Pour chacun de ces points d’attention, les banques vont être confrontées à d’importantes demandes de la part de la BCE concernant :
- les documentations, analyses et justifications. Il est clair que les policies sur les modèles internes seront sujettes à un examen minutieux et que la BCE attend d’ores et déjà des documents détaillés décrivant les règles mais aussi les justifiant. Parmi les sujets soumis à formalisation, on peut citer par exemple la frontière portefeuille de négociation/portefeuille bancaire et le lien avec les classifications comptables. De même, le traitement des couvertures internes, des positions de change du portefeuille bancaire,
des CIU , la gestion des RNIM, les règles de calcul du[6] P&L réel et du P&L hypothétique pour le back-testing, les méthodes de calcul de VaR, l’IRC, etc. font partie des documents probablement inspectés ;[7] - les inventaires. Qu’il s’agisse d’inventaires de facteurs de risques au sein des paramètres de marché, d’expositions en défaut, de positions ou composantes du P&L exclues du back-testing, d’écarts de modèles ou d’approximations, un ensemble d’inventaires avec les traitements associés sont nécessaires à l’évaluation des modèles de risques de marché ;
- les tests d’impact et potentiellement de changement de paramétrage des modèles. Afin de mesurer les impacts des choix de modélisation et des approximations ou bien la robustesse des modèles, des simulations de P&L doivent être effectuées. De plus, des niveaux minimaux de paramètres sont requis par exemple dans l’IRC ;
- les indicateurs de risques complémentaires. Toujours dans le cadre de l’IRC, de nombreuses analyses de risques correspondant à des jeux de paramètres différents sur les corrélations notamment sont demandées.
Pourquoi une revue des modèles sur la base de textes remplacés par FRTB à l’avenir ?
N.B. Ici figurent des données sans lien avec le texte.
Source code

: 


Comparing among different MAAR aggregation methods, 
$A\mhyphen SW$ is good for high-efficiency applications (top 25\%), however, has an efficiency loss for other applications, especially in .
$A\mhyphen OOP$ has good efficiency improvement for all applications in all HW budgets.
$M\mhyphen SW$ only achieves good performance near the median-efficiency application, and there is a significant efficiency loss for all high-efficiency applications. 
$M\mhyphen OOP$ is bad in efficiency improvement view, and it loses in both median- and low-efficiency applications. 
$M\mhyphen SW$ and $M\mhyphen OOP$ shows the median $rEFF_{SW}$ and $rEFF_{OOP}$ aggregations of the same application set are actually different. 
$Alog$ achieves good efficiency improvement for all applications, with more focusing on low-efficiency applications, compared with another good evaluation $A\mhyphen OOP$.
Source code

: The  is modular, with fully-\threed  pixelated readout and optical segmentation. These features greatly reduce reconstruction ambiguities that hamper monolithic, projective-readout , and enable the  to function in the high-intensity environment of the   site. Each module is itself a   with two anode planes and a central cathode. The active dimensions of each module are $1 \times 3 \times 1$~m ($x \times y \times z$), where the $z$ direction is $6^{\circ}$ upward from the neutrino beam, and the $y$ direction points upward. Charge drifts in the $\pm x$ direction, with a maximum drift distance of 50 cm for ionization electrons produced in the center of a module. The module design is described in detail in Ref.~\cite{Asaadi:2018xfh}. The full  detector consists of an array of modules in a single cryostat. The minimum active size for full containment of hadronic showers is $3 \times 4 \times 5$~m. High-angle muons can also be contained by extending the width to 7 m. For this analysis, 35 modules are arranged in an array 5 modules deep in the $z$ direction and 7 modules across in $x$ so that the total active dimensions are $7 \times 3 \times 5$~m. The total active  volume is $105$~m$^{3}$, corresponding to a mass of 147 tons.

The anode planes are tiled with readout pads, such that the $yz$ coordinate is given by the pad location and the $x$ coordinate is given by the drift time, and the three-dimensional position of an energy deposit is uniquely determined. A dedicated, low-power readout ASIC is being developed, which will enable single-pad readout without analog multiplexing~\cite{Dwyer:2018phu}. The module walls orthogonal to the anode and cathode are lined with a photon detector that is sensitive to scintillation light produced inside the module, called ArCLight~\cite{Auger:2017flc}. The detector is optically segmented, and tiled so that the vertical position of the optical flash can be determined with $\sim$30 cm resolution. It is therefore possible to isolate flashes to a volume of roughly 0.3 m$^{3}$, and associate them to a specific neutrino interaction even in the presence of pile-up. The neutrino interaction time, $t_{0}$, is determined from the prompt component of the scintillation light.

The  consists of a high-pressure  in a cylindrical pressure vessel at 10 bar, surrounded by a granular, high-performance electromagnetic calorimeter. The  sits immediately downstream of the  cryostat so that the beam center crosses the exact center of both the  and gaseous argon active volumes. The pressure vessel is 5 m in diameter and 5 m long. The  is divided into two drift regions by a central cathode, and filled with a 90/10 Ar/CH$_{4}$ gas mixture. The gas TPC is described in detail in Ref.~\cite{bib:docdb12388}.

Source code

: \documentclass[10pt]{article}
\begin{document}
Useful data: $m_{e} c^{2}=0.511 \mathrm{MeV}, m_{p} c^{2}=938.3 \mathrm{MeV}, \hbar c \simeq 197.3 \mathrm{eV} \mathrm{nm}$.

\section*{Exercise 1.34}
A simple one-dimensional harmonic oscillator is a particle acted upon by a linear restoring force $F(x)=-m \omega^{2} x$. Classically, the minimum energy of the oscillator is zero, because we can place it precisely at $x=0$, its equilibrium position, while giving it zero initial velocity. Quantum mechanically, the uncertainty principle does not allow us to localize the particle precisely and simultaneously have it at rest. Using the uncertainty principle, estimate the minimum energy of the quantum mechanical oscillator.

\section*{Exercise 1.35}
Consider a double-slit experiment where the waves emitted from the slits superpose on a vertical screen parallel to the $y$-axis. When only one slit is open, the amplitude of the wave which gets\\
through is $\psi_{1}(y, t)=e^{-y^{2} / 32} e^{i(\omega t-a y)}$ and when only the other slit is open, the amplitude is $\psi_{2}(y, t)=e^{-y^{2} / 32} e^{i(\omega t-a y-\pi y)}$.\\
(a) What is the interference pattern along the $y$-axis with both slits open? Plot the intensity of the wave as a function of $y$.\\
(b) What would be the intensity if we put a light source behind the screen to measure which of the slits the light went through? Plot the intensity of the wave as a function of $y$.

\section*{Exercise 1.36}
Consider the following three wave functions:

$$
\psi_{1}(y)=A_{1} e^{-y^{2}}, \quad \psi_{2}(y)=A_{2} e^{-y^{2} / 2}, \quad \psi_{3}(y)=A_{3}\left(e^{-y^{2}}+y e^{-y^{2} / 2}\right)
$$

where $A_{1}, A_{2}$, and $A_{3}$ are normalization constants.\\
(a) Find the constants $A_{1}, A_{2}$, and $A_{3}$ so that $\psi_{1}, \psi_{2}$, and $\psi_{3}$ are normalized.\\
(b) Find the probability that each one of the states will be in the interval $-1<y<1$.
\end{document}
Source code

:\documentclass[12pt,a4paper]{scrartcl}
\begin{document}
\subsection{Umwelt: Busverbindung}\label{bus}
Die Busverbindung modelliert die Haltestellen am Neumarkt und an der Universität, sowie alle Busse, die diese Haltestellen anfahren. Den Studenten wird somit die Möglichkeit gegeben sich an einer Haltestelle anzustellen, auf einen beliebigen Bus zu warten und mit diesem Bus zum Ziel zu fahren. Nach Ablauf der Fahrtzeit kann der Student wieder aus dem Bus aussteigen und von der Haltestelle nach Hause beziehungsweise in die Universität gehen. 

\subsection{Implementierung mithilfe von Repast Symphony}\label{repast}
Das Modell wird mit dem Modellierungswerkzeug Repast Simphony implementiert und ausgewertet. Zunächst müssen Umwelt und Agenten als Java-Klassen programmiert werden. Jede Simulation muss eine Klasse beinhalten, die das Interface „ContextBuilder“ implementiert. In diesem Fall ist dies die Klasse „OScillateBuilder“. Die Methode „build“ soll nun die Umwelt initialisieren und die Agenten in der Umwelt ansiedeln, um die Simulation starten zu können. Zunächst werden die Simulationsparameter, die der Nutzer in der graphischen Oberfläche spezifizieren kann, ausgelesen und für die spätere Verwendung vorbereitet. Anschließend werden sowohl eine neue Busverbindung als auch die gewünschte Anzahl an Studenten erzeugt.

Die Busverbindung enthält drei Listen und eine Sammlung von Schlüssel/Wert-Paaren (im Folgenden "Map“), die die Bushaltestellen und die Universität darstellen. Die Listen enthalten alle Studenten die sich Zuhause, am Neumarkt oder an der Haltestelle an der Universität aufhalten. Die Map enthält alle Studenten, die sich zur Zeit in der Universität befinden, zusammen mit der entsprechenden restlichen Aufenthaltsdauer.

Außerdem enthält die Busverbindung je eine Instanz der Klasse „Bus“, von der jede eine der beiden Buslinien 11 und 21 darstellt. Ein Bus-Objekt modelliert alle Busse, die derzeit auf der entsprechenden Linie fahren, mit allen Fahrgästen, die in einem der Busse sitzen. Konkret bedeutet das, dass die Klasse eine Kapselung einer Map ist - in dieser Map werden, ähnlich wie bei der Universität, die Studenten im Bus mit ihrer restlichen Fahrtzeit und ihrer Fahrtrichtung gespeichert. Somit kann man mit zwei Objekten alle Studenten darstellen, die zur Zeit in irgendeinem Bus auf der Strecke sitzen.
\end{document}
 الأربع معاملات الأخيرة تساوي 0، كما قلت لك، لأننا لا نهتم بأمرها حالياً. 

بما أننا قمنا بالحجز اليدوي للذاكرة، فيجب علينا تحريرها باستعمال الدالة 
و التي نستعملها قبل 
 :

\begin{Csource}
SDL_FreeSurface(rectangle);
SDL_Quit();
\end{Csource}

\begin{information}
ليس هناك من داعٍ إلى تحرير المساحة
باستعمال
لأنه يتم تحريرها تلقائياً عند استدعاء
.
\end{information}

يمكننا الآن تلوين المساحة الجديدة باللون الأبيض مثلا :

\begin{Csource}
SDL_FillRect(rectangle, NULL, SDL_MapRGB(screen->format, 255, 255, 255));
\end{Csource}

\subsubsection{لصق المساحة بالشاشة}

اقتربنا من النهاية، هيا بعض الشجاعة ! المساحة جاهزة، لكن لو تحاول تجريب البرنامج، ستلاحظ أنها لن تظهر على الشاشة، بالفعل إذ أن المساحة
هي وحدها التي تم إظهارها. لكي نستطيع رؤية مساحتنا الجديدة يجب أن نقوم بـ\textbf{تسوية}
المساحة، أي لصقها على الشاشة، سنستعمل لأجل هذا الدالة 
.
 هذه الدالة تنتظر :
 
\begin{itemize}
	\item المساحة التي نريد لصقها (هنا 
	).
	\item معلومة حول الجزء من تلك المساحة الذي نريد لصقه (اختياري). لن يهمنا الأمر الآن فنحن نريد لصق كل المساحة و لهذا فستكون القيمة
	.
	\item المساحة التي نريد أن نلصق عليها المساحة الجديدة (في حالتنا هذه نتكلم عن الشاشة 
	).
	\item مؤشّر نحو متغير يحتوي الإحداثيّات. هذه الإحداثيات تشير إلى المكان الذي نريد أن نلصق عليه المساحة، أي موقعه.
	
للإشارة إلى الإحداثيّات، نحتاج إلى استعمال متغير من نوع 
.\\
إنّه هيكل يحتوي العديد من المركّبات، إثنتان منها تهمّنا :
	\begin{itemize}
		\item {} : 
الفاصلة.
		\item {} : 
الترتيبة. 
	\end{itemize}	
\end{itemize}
Deux éléments de réponse peuvent être apportés à cette question :
- la mise en œuvre de FRTB est prévue dans le texte de Bâle pour le 1er janvier 2019, mais compte tenu des délais de discussions des textes européens au Parlement, Conseil et Commission, il est probable qu’elle soit repoussée en Europe d’au moins 2 ans, ce qui justifie d’effectuer une harmonisation des modèles actuels pendant la période transitoire ;
- consciente des évolutions majeures à venir, la BCE semble orienter ses demandes en ayant à l’esprit le texte de FRTB, par exemple en renforçant la granularité et en augmentant les tests du back-testing (percentile 97.5, 3 ans d’historique, niveau desk de trading, etc.).